Given the popularity of investing for yield these days, it’s not surprising that BMO’s most recent product launch included the brand new BMO Canadian Dividend ETF (ZDV). But this fund does have at least one surprising trait—one that suggests the direction the ETF industry may be heading. What makes ZDV different from its competitors at iShares and Claymore is that it does not track an index.

In a previous post, I discussed the future of ETFs with Oliver McMahon, iShares Canada’s director of product management. “A lot of the products you’re going to see in the future will not track an index,” he predicted. “The holdings are still going to be fully transparent, and they’re going to be passive investments: the portfolio manager is not trying to derive alpha. But rather than paying a provider to produce an index, the methodology may just be determined in-house.”

That seems to be the case with the new BMO dividend ETF. According to the prospectus, ZDV and three others launched at the same time “are not index mutual funds and are managed in the discretion of the Manager in accordance with their investment strategies and, as such, are generally more active in nature than index mutual funds.”

Does “no index” mean “actively managed”?

Despite that declaration, I would stop well short of calling this an actively managed ETF. The prospectus goes on to state that “eligible securities will be selected using a rules-based methodology that considers dividend growth, yield and payout ratio and eligibility will be reviewed annually.

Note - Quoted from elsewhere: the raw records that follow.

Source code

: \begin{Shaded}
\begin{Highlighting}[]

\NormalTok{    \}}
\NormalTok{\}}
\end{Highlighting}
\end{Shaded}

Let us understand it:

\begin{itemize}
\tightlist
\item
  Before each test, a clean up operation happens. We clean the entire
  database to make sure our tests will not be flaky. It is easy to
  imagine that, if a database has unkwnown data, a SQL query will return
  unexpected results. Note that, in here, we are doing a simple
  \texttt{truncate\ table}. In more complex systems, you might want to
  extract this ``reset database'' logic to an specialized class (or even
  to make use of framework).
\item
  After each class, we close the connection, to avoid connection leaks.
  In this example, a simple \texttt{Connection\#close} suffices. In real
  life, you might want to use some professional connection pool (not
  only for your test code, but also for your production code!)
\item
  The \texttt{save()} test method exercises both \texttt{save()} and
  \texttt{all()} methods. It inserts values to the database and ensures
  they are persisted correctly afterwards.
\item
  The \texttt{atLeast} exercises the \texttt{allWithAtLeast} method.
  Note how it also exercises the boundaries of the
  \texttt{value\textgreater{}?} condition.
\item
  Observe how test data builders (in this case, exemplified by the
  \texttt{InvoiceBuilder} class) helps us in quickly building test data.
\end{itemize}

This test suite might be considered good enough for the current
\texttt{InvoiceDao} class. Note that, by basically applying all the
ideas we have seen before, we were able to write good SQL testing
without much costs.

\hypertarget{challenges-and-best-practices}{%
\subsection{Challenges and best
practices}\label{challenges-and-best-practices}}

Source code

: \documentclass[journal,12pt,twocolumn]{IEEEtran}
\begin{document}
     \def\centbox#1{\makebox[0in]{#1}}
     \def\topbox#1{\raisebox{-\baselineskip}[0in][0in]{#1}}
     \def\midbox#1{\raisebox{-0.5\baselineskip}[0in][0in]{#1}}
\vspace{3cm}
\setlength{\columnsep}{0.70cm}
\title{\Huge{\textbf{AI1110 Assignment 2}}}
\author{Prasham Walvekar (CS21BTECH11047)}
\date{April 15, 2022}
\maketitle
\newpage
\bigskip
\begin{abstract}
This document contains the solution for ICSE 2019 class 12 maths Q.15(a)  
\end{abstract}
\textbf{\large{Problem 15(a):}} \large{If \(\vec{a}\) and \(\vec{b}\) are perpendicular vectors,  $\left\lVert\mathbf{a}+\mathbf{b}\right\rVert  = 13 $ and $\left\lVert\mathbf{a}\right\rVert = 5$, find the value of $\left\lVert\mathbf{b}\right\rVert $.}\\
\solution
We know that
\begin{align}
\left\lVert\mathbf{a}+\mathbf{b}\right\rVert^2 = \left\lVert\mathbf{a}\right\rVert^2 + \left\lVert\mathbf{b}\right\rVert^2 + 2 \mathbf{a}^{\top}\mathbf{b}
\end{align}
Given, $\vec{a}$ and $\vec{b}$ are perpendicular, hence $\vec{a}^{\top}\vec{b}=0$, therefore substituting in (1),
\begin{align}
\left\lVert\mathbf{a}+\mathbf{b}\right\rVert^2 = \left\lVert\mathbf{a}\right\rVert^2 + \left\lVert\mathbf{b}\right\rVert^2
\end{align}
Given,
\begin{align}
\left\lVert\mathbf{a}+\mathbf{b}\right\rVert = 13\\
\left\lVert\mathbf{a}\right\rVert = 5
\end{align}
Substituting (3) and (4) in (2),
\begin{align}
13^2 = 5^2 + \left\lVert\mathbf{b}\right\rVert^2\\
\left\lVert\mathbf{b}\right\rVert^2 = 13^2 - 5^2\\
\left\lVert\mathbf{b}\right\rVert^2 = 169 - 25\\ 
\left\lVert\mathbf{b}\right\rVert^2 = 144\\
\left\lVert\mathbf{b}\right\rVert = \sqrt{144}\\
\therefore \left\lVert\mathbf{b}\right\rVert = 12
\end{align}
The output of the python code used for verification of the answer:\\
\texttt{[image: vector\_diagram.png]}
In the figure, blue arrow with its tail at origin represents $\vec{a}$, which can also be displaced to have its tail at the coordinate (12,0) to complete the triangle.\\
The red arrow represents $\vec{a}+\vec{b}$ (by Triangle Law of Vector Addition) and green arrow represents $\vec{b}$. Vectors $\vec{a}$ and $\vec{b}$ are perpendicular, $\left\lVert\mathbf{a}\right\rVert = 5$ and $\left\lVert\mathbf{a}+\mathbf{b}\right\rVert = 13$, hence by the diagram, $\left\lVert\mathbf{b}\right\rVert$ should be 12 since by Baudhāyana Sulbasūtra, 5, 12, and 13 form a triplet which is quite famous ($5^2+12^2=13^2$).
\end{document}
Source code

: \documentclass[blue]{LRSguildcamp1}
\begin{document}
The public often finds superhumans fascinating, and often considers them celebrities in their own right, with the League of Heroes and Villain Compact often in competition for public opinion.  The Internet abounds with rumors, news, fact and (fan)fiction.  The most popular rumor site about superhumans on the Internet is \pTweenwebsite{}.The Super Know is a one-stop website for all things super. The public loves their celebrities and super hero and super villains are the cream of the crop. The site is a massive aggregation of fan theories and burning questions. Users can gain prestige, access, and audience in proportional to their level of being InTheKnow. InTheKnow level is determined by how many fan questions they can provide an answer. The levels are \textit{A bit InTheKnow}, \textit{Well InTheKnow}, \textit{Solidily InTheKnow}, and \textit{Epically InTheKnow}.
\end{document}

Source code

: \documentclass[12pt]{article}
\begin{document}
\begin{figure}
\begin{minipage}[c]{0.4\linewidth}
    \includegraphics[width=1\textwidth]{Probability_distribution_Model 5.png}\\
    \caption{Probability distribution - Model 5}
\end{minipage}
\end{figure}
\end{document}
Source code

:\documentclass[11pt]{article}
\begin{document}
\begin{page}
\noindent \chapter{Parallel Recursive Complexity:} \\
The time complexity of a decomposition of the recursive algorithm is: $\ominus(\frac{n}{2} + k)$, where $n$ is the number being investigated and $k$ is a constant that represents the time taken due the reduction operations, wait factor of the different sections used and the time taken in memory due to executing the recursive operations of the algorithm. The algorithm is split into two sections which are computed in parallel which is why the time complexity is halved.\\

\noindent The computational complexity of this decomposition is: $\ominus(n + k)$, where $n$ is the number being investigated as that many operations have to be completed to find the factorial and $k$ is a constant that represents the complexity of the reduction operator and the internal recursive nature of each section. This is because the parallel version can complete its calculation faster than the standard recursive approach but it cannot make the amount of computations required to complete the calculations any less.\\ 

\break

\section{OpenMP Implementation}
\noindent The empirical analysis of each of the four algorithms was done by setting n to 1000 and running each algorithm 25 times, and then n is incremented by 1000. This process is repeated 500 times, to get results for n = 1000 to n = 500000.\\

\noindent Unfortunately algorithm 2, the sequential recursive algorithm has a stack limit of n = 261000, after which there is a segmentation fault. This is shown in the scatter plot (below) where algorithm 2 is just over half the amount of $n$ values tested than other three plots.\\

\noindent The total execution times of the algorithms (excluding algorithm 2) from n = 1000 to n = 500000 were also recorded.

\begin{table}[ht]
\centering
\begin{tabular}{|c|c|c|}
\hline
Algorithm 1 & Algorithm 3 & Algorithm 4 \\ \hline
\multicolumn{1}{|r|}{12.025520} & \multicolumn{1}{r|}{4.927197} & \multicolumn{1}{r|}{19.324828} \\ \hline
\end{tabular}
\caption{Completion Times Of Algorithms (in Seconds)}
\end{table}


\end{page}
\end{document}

Securities will also be subject to a screening process to ensure sufficient liquidity.”

Compare that with this description of the actively managed Horizons Dividend ETF (HAL): “HAL’s investment process is primarily based on fundamental research as well as quantitative and technical factors. Investment decisions are ultimately based on an understanding of the company, its business and its outlook.”

There’s a huge difference here. HAL’s managers have free rein to choose stocks for the fund, and to weight them in whatever manner they deem appropriate, so long as they fit the fund’s overall objective. The stocks in ZDV, by contrast, are selected according to a list of predetermined rules, and they are assigned weight in the fund based on yield. Assuming the manager adheres to these rules, it would be fair to call ZDV a passive fund, even if it doesn’t track an index.

Remember, a “rules-based methodology” is exactly what is used to construct an index. In the case of ZDV, however, BMO appears to have come up with the methodology themselves, rather than farming out that job to S&P or Dow Jones, like Claymore and iShares have done with their dividend ETFs.